Policy on the Management of Patients with Cleft Lip/Palate and Other Craniofacial Anomalies

Overview

A child born with cleft lip/palate (CL/P) or other craniofacial anomalies has multiple and complex problems, including early feeding and nutritional concerns, middle ear disease, hearing deficiencies, deviations in speech and resonance, dentofacial and orthodontic abnormalities, and psychosocial adjustment concerns.1

Reports by the United States Surgeon General on children with special needs issued in 19872 and 20053 stressed that the care of these children should be comprehensive, coordinated, culturally sensitive, specific to the needs of the individual, and readily accessible. Patients with craniofacial anomalies require dental care throughout life as a direct result of their condition and as an integral part of the treatment process. As such, involvement of a pediatric dentist in the craniofacial team is ideal as these patients frequently have unique dental needs that require alteration from the standard periodicity schedules for routine examinations and restorative treatment.
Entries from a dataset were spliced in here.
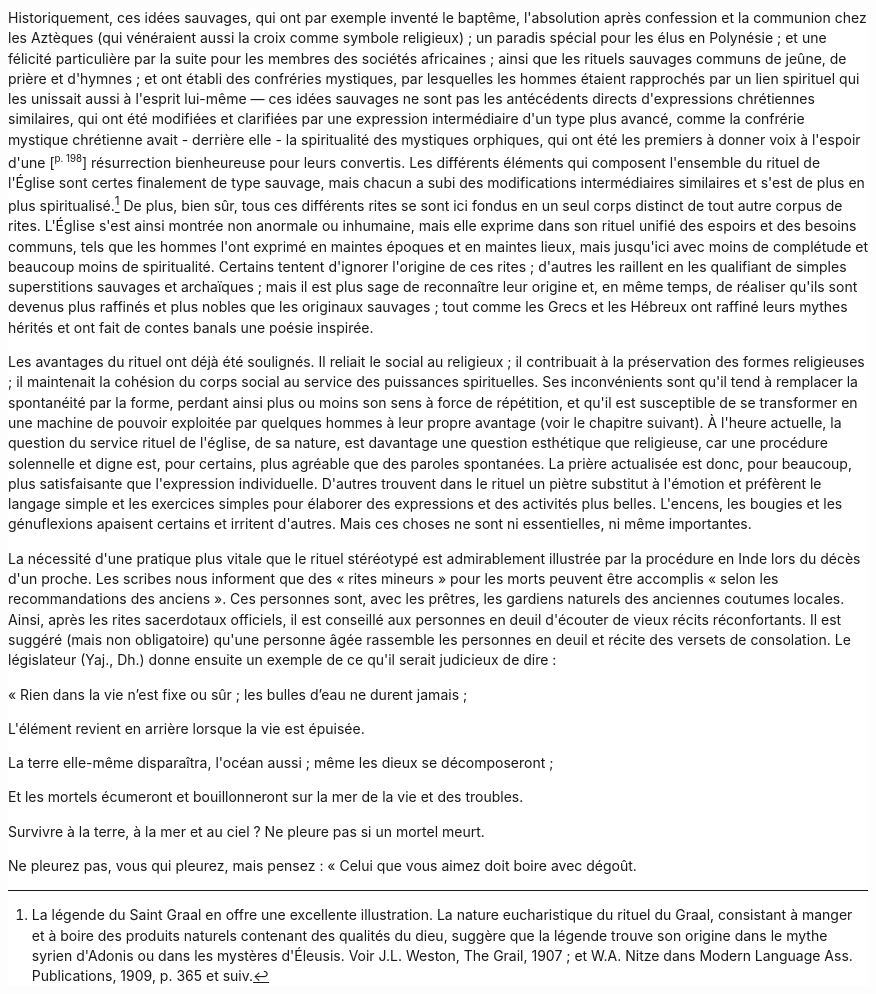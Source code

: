 Historiquement, ces idées sauvages, qui ont par exemple inventé le baptême, l'absolution après confession et la communion chez les Aztèques (qui vénéraient aussi la croix comme symbole religieux) ; un paradis spécial pour les élus en Polynésie ; et une félicité particulière par la suite pour les membres des sociétés africaines ; ainsi que les rituels sauvages communs de jeûne, de prière et d'hymnes ; et ont établi des confréries mystiques, par lesquelles les hommes étaient rapprochés par un lien spirituel qui les unissait aussi à l'esprit lui-même — ces idées sauvages ne sont pas les antécédents directs d'expressions chrétiennes similaires, qui ont été modifiées et clarifiées par une expression intermédiaire d'un type plus avancé, comme la confrérie mystique chrétienne avait - derrière elle - la spiritualité des mystiques orphiques, qui ont été les premiers à donner voix à l'espoir d'une <span id="p198">[<sup><small>p. 198</small></sup>]</span> résurrection bienheureuse pour leurs convertis. Les différents éléments qui composent l'ensemble du rituel de l'Église sont certes finalement de type sauvage, mais chacun a subi des modifications intermédiaires similaires et s'est de plus en plus spiritualisé.[^15] De plus, bien sûr, tous ces différents rites se sont ici fondus en un seul corps distinct de tout autre corpus de rites. L'Église s'est ainsi montrée non anormale ou inhumaine, mais elle exprime dans son rituel unifié des espoirs et des besoins communs, tels que les hommes l'ont exprimé en maintes époques et en maintes lieux, mais jusqu'ici avec moins de complétude et beaucoup moins de spiritualité. Certains tentent d'ignorer l'origine de ces rites ; d'autres les raillent en les qualifiant de simples superstitions sauvages et archaïques ; mais il est plus sage de reconnaître leur origine et, en même temps, de réaliser qu'ils sont devenus plus raffinés et plus nobles que les originaux sauvages ; tout comme les Grecs et les Hébreux ont raffiné leurs mythes hérités et ont fait de contes banals une poésie inspirée.

Les avantages du rituel ont déjà été soulignés. Il reliait le social au religieux ; il contribuait à la préservation des formes religieuses ; il maintenait la cohésion du corps social au service des puissances spirituelles. Ses inconvénients sont qu'il tend à remplacer la spontanéité par la forme, perdant ainsi plus ou moins son sens à force de répétition, et qu'il est susceptible de se transformer en une machine de pouvoir exploitée par quelques hommes à leur propre avantage (voir le chapitre suivant). À l'heure actuelle, la question du service rituel de l'église, de sa nature, est davantage une question esthétique que religieuse, car une procédure solennelle et digne est, pour certains, plus agréable que des paroles spontanées. La prière actualisée est donc, pour beaucoup, plus satisfaisante que l'expression individuelle. D'autres trouvent dans le rituel un piètre substitut à l'émotion et préfèrent le langage simple et les exercices simples pour élaborer des expressions et des activités plus belles. L'encens, les bougies et les génuflexions apaisent certains et irritent d'autres. Mais ces choses ne sont ni essentielles, ni même importantes.

La nécessité d'une pratique plus vitale que le rituel stéréotypé est admirablement illustrée par la procédure en Inde lors du décès d'un proche. Les scribes nous informent que des « rites mineurs » pour les morts peuvent être accomplis « selon les recommandations des anciens ». Ces personnes sont, avec les prêtres, les gardiens naturels des anciennes coutumes locales. Ainsi, après les rites sacerdotaux officiels, il est conseillé aux personnes en deuil d'écouter de vieux récits réconfortants. Il est suggéré (mais non obligatoire) qu'une personne âgée rassemble les personnes en deuil et récite des versets de consolation. Le législateur (Yaj., Dh.) donne ensuite un exemple de ce qu'il serait judicieux de dire :

« Rien dans la vie n’est fixe ou sûr ; les bulles d’eau ne durent jamais ;

L'élément revient en arrière lorsque la vie est épuisée.

La terre elle-même disparaîtra, l'océan aussi ; même les dieux se décomposeront ;

Et les mortels écumeront et bouillonneront sur la mer de la vie et des troubles.

Survivre à la terre, à la mer et au ciel ? Ne pleure pas si un mortel meurt.

Ne pleurez pas, vous qui pleurez, mais pensez : « Celui que vous aimez doit boire avec dégoût.


[^1]: Voir ci-dessous sur l'utilisation de l'huile, la décoration, etc.
[^2]: Les Aztèques expliquaient ainsi les victimes humaines offertes en nourriture au dieu Soleil, ignorant le sacrifice involontaire de la victime humaine.
[^3]: Dans la danse historique elle-même, il peut cependant y avoir un élément religieux, puisque les ancêtres sont honorés en tant que puissances spirituelles. Ainsi, en Chine et en Australie, la danse imite les actes des morts comme un rite religieux.
[^6]: L'indécence de la danse de David fut contestée par sa femme, mais principalement parce qu'elle offensait ses instincts conservateurs, qui étaient choqués par le fait qu'il se donnait en spectacle.
[^7]: Betul District _Gazetteer_, vol I. A, pp, 57, 61 (1907).
[^8]: La nudité de l'interprète féminine représente la Terre Mère nue pour l'esprit indigène ; mais la nudité dans de tels cas est probablement, comme le suggère Durkheim, simplement un retrait de vêtements (comme retirer son chapeau à l'église) en guise d'acte de respect ou comme étant dans une condition religieuse (non profane), dans laquelle les actes et les vêtements ordinaires (profanes) sont tabous. La déférence s'exprime par la différence. Ainsi, le deuil et d'autres actes religieux conduisent à la nudité.
[^10]: Le rosaire était à l'origine un moyen mnémotechnique des bouddhistes, emprunté au shivaïsme (le collier originel du dieu était fait de crânes) ; il s'agissait d'un transfert direct du bouddhisme au christianisme. L'auréole apparaît tardivement sur les saints bouddhistes et pourrait provenir directement des Grecs, comme les bouddhas du Gandhara d'origine grecque.
[^11]: Sur l'eau et le feu pour la purification, voir ci-dessus, p. 51. L'eau est le moyen de purification le plus primitif, car même les animaux, par exemple un chat ou une vache, se débarrassent de la saleté.
[^12]: À Babylone, l’expiation était effectuée par des moyens magiques, le feu, l’utilisation de l’eau, la « malédiction d’Eridu », etc., qui supprimaient la cause pécheresse de la maladie ou de l’invalidité.
[^15]: La légende du Saint Graal en offre une excellente illustration. La nature eucharistique du rituel du Graal, consistant à manger et à boire des produits naturels contenant des qualités du dieu, suggère que la légende trouve son origine dans le mythe syrien d'Adonis ou dans les mystères d'Éleusis. Voir J.L. Weston, The Grail, 1907 ; et W.A. Nitze dans Modern Language Ass. Publications, 1909, p. 365 et suiv.
[^16]: Les rites Yedie incorporèrent ainsi les rites magiques du soleil et de la pluie au rituel orthodoxe, et lorsque le bouddhisme pénétra au Cambodge et au Siam, il rattrapa et sanctifia les anciennes fêtes rurales en les embaumant dans son propre rituel. Les gens s'en fichaient ; ils riaient, dansaient et célébraient le printemps à l'ancienne, mais cela faisait désormais partie d'une nouvelle célébration religieuse.
[^17]: Les protestations contre l'attribution d'une valeur ethnique au mot aryen ont exagéré la réalité. Il est vrai que le langage aryen couvre de nombreuses races, mais il a dû exister un type aryen, pas entièrement linguistique, pour avoir laissé une marque aussi distinctive sur la civilisation. Les Aryens védiques étaient sensiblement différents des aborigènes indiens, tout comme les Achéens l'étaient des aborigènes qu'ils avaient conquis et qui les avaient à leur tour conquis ; c'est-à-dire par absorption, comme les Aryens d'Inde l'étaient et leur religion était affiliée à celle des autochtones. La différence était la même. Un esprit plus libre et plus rude régnait sur les Aryens, qui fraternisaient avec les dieux et se souciaient peu des fantômes et autres mystères de la terre, qu'ils exploitaient au lieu de se laisser subjuguer par elle. Seuls les Celtes, dont le sang aryen s'est peut-être dilué avec l'éloignement et le temps, ne présentent que de faibles traces de l'attitude aryenne et reflètent pour l'essentiel la religion terrestre des habitants primitifs.
[^18]: Comme on a soutenu que la religion égyptienne fut importée au Pérou parce que les temples péruviens ressemblaient aux temples égyptiens, il est bon de rappeler que la ressemblance la plus surprenante de ce genre se trouve entre les temples mexicains et ceux de Suku (Java), qui appartiennent au XVe siècle de notre ère. Ces derniers sont d'exécution grossière et sont utilisés par une secte dégradée de Tishnouites, mais « leur intérêt réside dans l'extraordinaire ressemblance qu'ils présentent avec les temples du Mexique et du Tucatan », ressemblance dont personne n'a encore pu rendre compte. Pergusson, _History of Indian and Eastern Architecture_, cité avec approbation (1921) par Sir Charles Eliot dans _Hinduism and Buddhism_, III, p. 168.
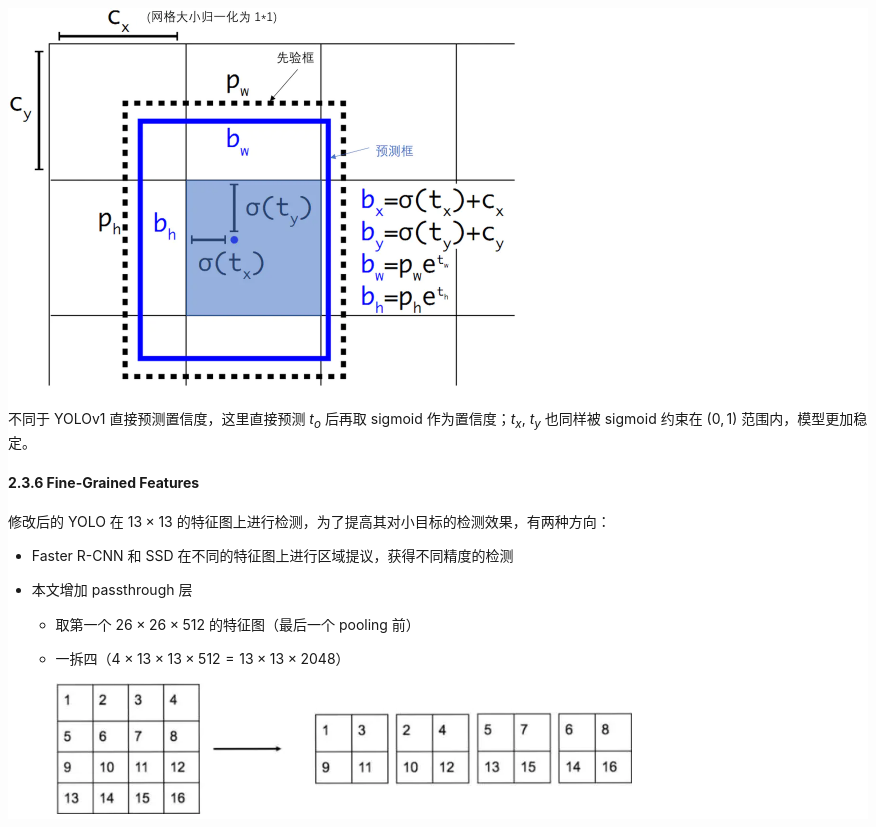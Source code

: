 <img src="img/YOLOv2直接边框预测.png" alt="YOLOv2直接边框预测" style="zoom: 50%;" />

不同于 YOLOv1 直接预测置信度，这里直接预测 $t_o$ 后再取 sigmoid 作为置信度；$t_x$, $t_y$ 也同样被 sigmoid 约束在 $(0,1)$ 范围内，模型更加稳定。

#### 2.3.6 Fine-Grained Features

修改后的 YOLO 在 $13 \times 13$ 的特征图上进行检测，为了提高其对小目标的检测效果，有两种方向：

* Faster R-CNN 和 SSD 在不同的特征图上进行区域提议，获得不同精度的检测

* 本文增加 passthrough 层

  * 取第一个 $26 \times 26 \times 512$ 的特征图（最后一个 pooling 前）

  * 一拆四（$4\times13\times13\times512=13\times13\times2048$）

    <img src="img/YOLOv2一拆四示意图.png" alt="YOLOv2一拆四示意图" style="zoom:80%;" />
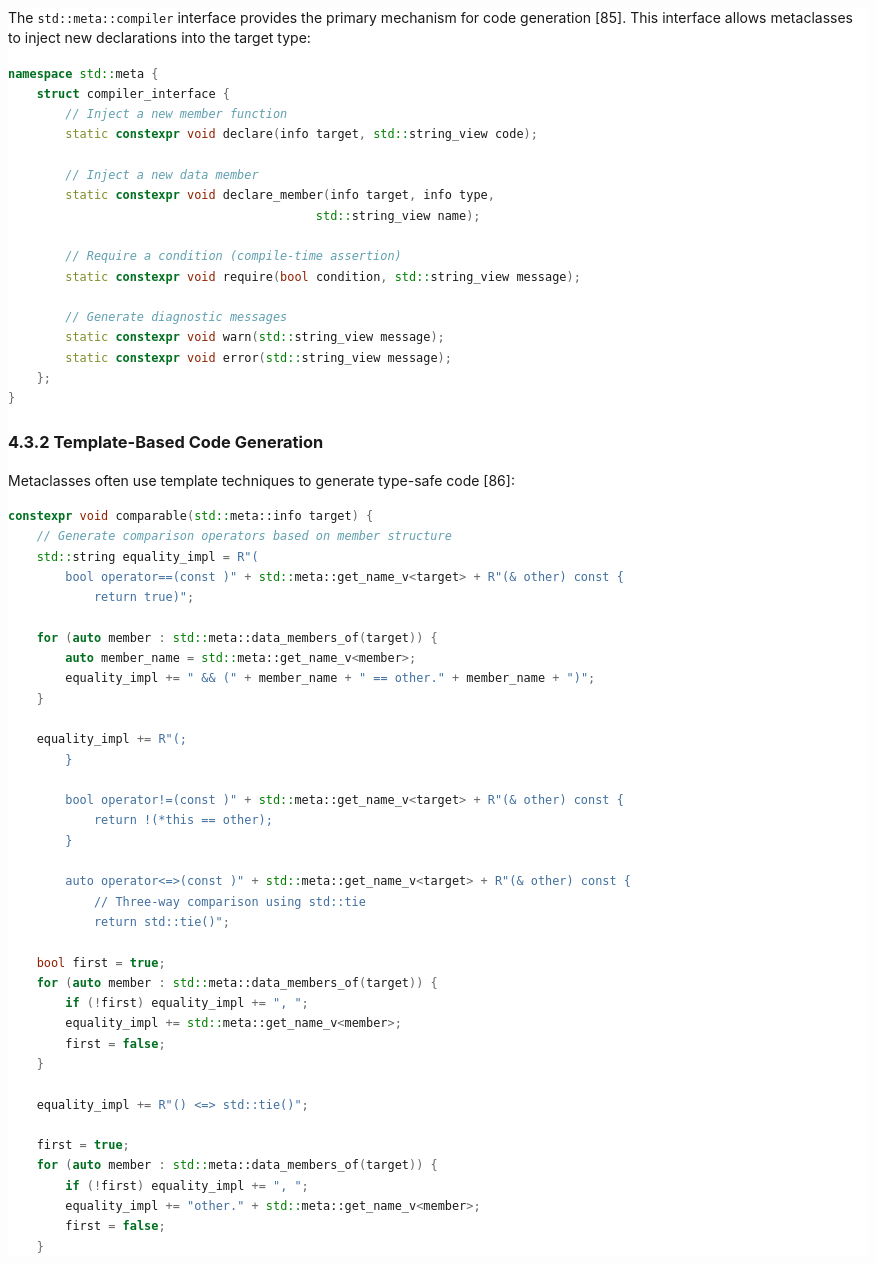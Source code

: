 The `std::meta::compiler` interface provides the primary mechanism for code generation [85]. This interface allows metaclasses to inject new declarations into the target type:

```cpp
namespace std::meta {
    struct compiler_interface {
        // Inject a new member function
        static constexpr void declare(info target, std::string_view code);
        
        // Inject a new data member
        static constexpr void declare_member(info target, info type, 
                                           std::string_view name);
        
        // Require a condition (compile-time assertion)
        static constexpr void require(bool condition, std::string_view message);
        
        // Generate diagnostic messages
        static constexpr void warn(std::string_view message);
        static constexpr void error(std::string_view message);
    };
}
```

### 4.3.2 Template-Based Code Generation

Metaclasses often use template techniques to generate type-safe code [86]:

```cpp
constexpr void comparable(std::meta::info target) {
    // Generate comparison operators based on member structure
    std::string equality_impl = R"(
        bool operator==(const )" + std::meta::get_name_v<target> + R"(& other) const {
            return true)";
    
    for (auto member : std::meta::data_members_of(target)) {
        auto member_name = std::meta::get_name_v<member>;
        equality_impl += " && (" + member_name + " == other." + member_name + ")";
    }
    
    equality_impl += R"(;
        }
        
        bool operator!=(const )" + std::meta::get_name_v<target> + R"(& other) const {
            return !(*this == other);
        }
        
        auto operator<=>(const )" + std::meta::get_name_v<target> + R"(& other) const {
            // Three-way comparison using std::tie
            return std::tie()";
    
    bool first = true;
    for (auto member : std::meta::data_members_of(target)) {
        if (!first) equality_impl += ", ";
        equality_impl += std::meta::get_name_v<member>;
        first = false;
    }
    
    equality_impl += R"() <=> std::tie()";
    
    first = true;
    for (auto member : std::meta::data_members_of(target)) {
        if (!first) equality_impl += ", ";
        equality_impl += "other." + std::meta::get_name_v<member>;
        first = false;
    }
```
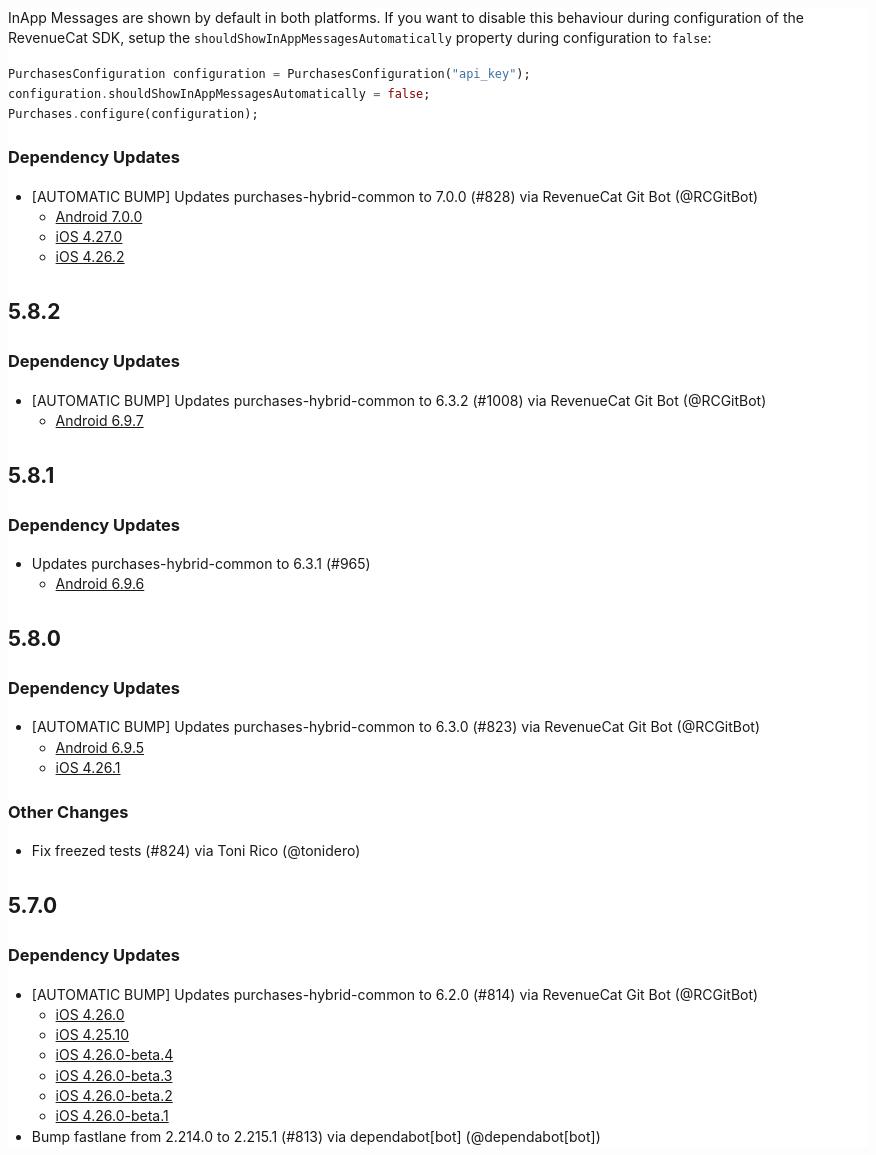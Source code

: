 InApp Messages are shown by default in both platforms. If you want to disable this behaviour during configuration of the RevenueCat SDK, setup the `shouldShowInAppMessagesAutomatically` property during configuration to `false`:

```dart
PurchasesConfiguration configuration = PurchasesConfiguration("api_key");
configuration.shouldShowInAppMessagesAutomatically = false;
Purchases.configure(configuration);
```

### Dependency Updates
* [AUTOMATIC BUMP] Updates purchases-hybrid-common to 7.0.0 (#828) via RevenueCat Git Bot (@RCGitBot)
  * [Android 7.0.0](https://github.com/RevenueCat/purchases-android/releases/tag/7.0.0)
  * [iOS 4.27.0](https://github.com/RevenueCat/purchases-ios/releases/tag/4.27.0)
  * [iOS 4.26.2](https://github.com/RevenueCat/purchases-ios/releases/tag/4.26.2)

## 5.8.2
### Dependency Updates
* [AUTOMATIC BUMP] Updates purchases-hybrid-common to 6.3.2 (#1008) via RevenueCat Git Bot (@RCGitBot)
  * [Android 6.9.7](https://github.com/RevenueCat/purchases-android/releases/tag/6.9.7)

## 5.8.1
### Dependency Updates
* Updates purchases-hybrid-common to 6.3.1 (#965)
  * [Android 6.9.6](https://github.com/RevenueCat/purchases-android/releases/tag/6.9.6)

## 5.8.0
### Dependency Updates
* [AUTOMATIC BUMP] Updates purchases-hybrid-common to 6.3.0 (#823) via RevenueCat Git Bot (@RCGitBot)
  * [Android 6.9.5](https://github.com/RevenueCat/purchases-android/releases/tag/6.9.5)
  * [iOS 4.26.1](https://github.com/RevenueCat/purchases-ios/releases/tag/4.26.1)
### Other Changes
* Fix freezed tests (#824) via Toni Rico (@tonidero)

## 5.7.0
### Dependency Updates
* [AUTOMATIC BUMP] Updates purchases-hybrid-common to 6.2.0 (#814) via RevenueCat Git Bot (@RCGitBot)
  * [iOS 4.26.0](https://github.com/RevenueCat/purchases-ios/releases/tag/4.26.0)
  * [iOS 4.25.10](https://github.com/RevenueCat/purchases-ios/releases/tag/4.25.10)
  * [iOS 4.26.0-beta.4](https://github.com/RevenueCat/purchases-ios/releases/tag/4.26.0-beta.4)
  * [iOS 4.26.0-beta.3](https://github.com/RevenueCat/purchases-ios/releases/tag/4.26.0-beta.3)
  * [iOS 4.26.0-beta.2](https://github.com/RevenueCat/purchases-ios/releases/tag/4.26.0-beta.2)
  * [iOS 4.26.0-beta.1](https://github.com/RevenueCat/purchases-ios/releases/tag/4.26.0-beta.1)
* Bump fastlane from 2.214.0 to 2.215.1 (#813) via dependabot[bot] (@dependabot[bot])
As members of the interdisciplinary craniofacial team, pediatric dentists can collaborate with their orthodontic, oral and maxillofacial surgery, and prosthodontic colleagues, as well as with the child’s primary care dentist when applicable, to ensure that comprehensive primary and specialty care services are provided at timely intervals to monitor growth and development and promote optimal oral health. The American Academy of Pediatric Dentistry, in its efforts to promote optimal health for children with CL/P and other craniofacial anomalies, acknowledges the current statements by the American Cleft Palate-Craniofacial Association4 and the American Academy of Pediatrics5 as in-depth summaries of care for patients with CL/P and supports the strategies therein.